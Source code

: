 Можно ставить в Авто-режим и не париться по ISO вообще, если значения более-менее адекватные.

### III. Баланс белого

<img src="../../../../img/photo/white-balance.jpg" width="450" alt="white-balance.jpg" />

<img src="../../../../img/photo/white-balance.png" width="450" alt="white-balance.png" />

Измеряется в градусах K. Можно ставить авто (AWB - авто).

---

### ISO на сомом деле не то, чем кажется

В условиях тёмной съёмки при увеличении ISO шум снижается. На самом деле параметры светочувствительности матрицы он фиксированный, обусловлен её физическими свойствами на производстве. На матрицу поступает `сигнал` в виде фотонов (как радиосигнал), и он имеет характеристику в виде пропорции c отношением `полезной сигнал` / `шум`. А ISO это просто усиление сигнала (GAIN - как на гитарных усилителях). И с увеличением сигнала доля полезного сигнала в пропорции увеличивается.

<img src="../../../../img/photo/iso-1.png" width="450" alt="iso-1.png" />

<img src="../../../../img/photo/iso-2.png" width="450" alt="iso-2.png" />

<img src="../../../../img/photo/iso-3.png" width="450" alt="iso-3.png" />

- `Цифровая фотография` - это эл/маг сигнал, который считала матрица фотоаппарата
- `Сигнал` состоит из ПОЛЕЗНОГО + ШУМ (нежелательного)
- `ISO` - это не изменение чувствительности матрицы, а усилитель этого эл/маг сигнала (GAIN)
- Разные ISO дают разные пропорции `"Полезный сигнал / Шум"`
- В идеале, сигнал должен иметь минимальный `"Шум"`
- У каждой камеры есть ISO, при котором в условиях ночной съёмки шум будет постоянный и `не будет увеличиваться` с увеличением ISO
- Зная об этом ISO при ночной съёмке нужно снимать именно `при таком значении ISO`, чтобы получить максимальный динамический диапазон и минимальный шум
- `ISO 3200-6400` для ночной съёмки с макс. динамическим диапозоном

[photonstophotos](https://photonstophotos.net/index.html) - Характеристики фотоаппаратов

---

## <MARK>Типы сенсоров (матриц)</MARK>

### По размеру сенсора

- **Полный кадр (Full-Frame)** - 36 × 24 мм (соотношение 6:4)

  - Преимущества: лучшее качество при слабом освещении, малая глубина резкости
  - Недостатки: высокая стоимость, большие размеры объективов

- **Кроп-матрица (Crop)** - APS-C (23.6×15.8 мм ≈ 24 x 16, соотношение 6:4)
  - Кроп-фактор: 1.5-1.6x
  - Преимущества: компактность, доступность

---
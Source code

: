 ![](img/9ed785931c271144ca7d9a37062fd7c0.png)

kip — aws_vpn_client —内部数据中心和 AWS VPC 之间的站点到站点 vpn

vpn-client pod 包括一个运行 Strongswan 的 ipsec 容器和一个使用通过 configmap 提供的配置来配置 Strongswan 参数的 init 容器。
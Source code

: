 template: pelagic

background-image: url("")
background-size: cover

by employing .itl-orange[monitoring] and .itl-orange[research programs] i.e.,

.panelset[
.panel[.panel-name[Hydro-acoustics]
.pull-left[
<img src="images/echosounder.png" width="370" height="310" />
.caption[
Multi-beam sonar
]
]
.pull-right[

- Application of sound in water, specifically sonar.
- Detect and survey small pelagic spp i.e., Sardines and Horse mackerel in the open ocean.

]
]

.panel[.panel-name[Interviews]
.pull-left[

Assignment: Only lines that include "pelagic" belong in the answer; return them from the entries above.

Task answer:
: template: pelagic
- Detect and survey small pelagic spp i.e., Sardines and Horse mackerel in the open ocean.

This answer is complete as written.